English 12, Introduction to Literary Study, at the 10 hour with Professor Will
Designed for prospective majors in English and for students interested in a general literature course, English 12 offers an introduction to the critical historical and creative study of literature. Each of the sections provides a survey of literature from different historical periods and an overview of the aims, assumptions and methodologies of reading, critical analysis and creative practice. The course counts for credit in the major. Dist: LIT. No course group or CA tag designation.

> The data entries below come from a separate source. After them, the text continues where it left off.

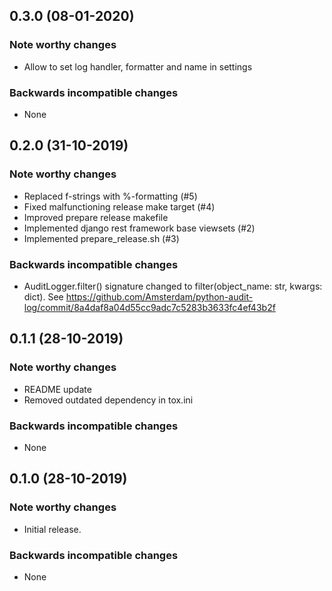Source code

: 
## 0.3.0 (08-01-2020)

### Note worthy changes
- Allow to set log handler, formatter and name in settings

### Backwards incompatible changes
- None


## 0.2.0 (31-10-2019)

### Note worthy changes
- Replaced f-strings with %-formatting (#5)
- Fixed malfunctioning release make target (#4)
- Improved prepare release makefile
- Implemented django rest framework base viewsets (#2)
- Implemented prepare_release.sh (#3)

### Backwards incompatible changes
- AuditLogger.filter() signature changed to filter(object_name: str, kwargs: dict). 
See https://github.com/Amsterdam/python-audit-log/commit/8a4daf8a04d55cc9adc7c5283b3633fc4ef43b2f


## 0.1.1 (28-10-2019)

### Note worthy changes
- README update
- Removed outdated dependency in tox.ini

### Backwards incompatible changes
- None


## 0.1.0 (28-10-2019)

### Note worthy changes
- Initial release.

### Backwards incompatible changes
- None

Introduction to Literary Study--Methods. This section focuses on the interpretive methods, critical modes and creative practices of English literature as a disciplinary study. Texts will be drawn from at least two genres and historical periods as well as the history of criticism and theory. Writing for the class will include both critical and creative practices.
English 17, Introduction to New Media, at the 10A hour with Professor Evens
This course introduces the basic ideas, questions, and objects of new media studies, offering accounts of the history, philosophy, and aesthetics of new media, the operation of digital technologies, and the cultural repercussions of new media. A primary emphasis on academic texts will be supplemented by fiction, films, music, journalism, computer games, and digital artworks. Class proceeds by group discussion, debate, student presentations, and peer critique. Typical readings include Alan Turing, Friedrich Kittler, Ray Kurzweil, and Henry Jenkins, plus films such as Blade Runner and eXistenZ.. Dist: ART. Course Group III. CA tags Cultural Studies and Popular Culture, Literary Theory and Criticism.

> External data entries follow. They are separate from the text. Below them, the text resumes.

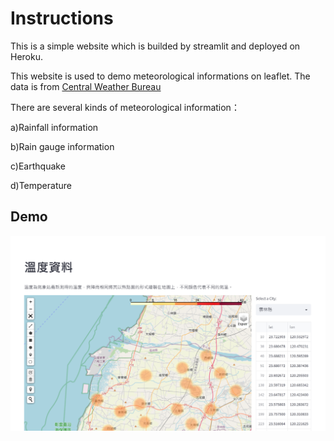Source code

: # Instructions

This is a simple website which is builded by streamlit and deployed on Heroku.

This website is used to demo meteorological informations on leaflet. The data is from [Central Weather Bureau](https://opendata.cwb.gov.tw/dataset/observation/O-A0001-001)

There are several kinds of meteorological information：

a)Rainfall information

b)Rain gauge information

c)Earthquake

d)Temperature

## Demo

![](demo.png)
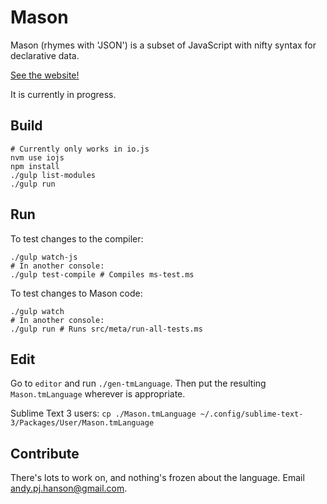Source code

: # Mason

Mason (rhymes with 'JSON') is a subset of JavaScript with nifty syntax for declarative data.

[See the website!](http://andy-hanson.github.io/mason)

It is currently in progress.


## Build

	# Currently only works in io.js
	nvm use iojs
	npm install
	./gulp list-modules
	./gulp run


## Run

To test changes to the compiler:

	./gulp watch-js
	# In another console:
	./gulp test-compile # Compiles ms-test.ms

To test changes to Mason code:

	./gulp watch
	# In another console:
	./gulp run # Runs src/meta/run-all-tests.ms


## Edit

Go to `editor` and run `./gen-tmLanguage`.
Then put the resulting `Mason.tmLanguage` wherever is appropriate.

Sublime Text 3 users: `cp ./Mason.tmLanguage ~/.config/sublime-text-3/Packages/User/Mason.tmLanguage`


## Contribute

There's lots to work on, and nothing's frozen about the language.
Email <andy.pj.hanson@gmail.com>.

English 22, Medieval English Literature, at the 11 hour with Professor Otter
An introduction to the literature of the “Middle English” period (ca. 1100- ca. 1500), concentrating on the emergence of English as a literary language in the twelfth and early thirteenth centuries and on some of the great masterworks of the late fourteenth century. Readings will include early texts on King Arthur, the Lais of Marie de France, the satirical poem The Owl and the Nightingale, the romance Sir Orfeo, Pearl, and Sir Gawain and the Green Knight, The Book of Margery Kempe, and The York Cycle. Most readings in modern English translation, with some explorations into the original language. Dist: LIT; WCult: W. Course Group I. CA tags National Traditions and Countertraditions, Cultural Studies and Popular Culture.
English 27, The Seventeenth Century, at the 10A hour with Professor Crewe
English poetry and prose from 1603 to 1660. Primary focus on major lyric tradition including poems by John Donne, Ben Jonson, Mary Wroth, George Herbert, Andrew Marvell, Richard Crashaw, Henry Vaughan, and John Milton. Secondary focus on significant prose works of intellectual history (Francis Bacon, Robert Burton) and political controversy (debates about gender and/or political order). Dist: LIT; WCult: W. Course Group I. CA tag Genre-poetry.

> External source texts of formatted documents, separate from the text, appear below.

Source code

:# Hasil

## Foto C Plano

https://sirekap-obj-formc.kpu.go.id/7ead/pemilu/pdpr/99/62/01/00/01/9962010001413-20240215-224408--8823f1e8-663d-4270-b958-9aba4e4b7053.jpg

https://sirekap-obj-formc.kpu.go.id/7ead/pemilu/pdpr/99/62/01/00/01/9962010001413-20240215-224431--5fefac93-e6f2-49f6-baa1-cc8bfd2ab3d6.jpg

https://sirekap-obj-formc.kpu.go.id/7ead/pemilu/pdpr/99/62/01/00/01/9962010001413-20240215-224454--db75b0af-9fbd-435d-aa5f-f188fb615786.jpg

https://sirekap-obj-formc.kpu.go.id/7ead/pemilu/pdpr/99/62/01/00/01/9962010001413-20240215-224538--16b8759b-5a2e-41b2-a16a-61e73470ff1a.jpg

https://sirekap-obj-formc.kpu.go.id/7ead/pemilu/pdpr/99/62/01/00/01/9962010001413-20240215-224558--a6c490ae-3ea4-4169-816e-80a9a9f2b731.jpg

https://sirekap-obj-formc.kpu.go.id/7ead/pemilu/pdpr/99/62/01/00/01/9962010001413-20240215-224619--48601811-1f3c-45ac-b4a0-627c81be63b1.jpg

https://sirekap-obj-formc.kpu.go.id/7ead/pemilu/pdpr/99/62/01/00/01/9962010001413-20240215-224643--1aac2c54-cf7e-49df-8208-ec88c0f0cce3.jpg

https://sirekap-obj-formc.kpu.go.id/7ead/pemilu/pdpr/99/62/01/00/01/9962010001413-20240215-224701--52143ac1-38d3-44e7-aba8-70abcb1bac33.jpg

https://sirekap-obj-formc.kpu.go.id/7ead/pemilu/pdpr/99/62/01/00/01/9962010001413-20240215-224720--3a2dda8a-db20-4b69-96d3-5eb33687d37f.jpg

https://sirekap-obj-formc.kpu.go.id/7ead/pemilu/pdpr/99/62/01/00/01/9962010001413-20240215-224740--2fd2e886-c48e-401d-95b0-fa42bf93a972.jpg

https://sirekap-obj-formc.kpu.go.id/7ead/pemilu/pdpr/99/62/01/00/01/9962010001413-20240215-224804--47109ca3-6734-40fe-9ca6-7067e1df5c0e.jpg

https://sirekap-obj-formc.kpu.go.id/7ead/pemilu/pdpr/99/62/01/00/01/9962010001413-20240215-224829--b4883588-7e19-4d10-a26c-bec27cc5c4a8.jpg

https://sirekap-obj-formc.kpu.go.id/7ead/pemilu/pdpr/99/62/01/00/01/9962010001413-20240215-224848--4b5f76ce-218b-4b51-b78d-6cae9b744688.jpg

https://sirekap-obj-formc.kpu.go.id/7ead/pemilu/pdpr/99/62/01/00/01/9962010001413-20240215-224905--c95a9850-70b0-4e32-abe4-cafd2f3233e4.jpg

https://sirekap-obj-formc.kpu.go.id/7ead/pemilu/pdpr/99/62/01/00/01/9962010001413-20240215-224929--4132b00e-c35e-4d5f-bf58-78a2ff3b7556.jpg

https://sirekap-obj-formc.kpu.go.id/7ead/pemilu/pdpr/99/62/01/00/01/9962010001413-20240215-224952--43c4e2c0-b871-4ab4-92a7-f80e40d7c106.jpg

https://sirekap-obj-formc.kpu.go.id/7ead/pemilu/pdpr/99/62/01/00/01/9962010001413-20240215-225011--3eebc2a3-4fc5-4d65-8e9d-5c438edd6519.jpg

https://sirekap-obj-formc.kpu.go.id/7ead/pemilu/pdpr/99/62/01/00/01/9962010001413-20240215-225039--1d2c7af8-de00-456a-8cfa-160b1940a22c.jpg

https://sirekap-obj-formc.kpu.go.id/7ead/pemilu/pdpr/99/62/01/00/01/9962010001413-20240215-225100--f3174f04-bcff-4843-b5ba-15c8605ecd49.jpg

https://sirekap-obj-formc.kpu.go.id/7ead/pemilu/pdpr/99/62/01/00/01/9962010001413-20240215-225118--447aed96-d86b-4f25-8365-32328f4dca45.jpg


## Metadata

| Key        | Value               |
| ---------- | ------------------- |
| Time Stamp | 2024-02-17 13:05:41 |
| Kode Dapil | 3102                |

English 28, John Milton, at the 10 hour with Professor Luxon
A study of most of Milton’s poetry and of important selections from his prose against the background of political and religious crises in seventeenth-century England. Dist: LIT; WCult: W. Course Group I, CA tags Genre-poetry, Genders and Sexualities.
English 45, Native American Literature, at the 11 hour with Professor Benson (crosslisted with NAS 35)
Published Native American writing has always incorporated a cross-cultural perspective that mediates among traditions. The novels, short stories, and essays that constitute the Native American contribution to the American literary tradition reveal the literary potential of diverse aesthetic traditions. This course will study representative authors with particular emphasis on contemporary writers. Open to all classes. Dist: LIT; WCult: NW. Course Group III. CA tags National Traditions and Countertraditions, Multicultural and Colonial/Postcolonial Studies.
English 47, American Drama, at the 12 hour with Professor Pease
A study of major American playwrights of the 19th and 20th centuries including S. Glaspell, O’Neill, Hellman, Wilder, Hansberry, Guare, Williams, Wilson, Mamet, Miller, Albee, Shepard, Wasserstein. Dist: LIT; WCult: W. Course Group III. CA tags Genre-drama, National Traditons and Countertradtions.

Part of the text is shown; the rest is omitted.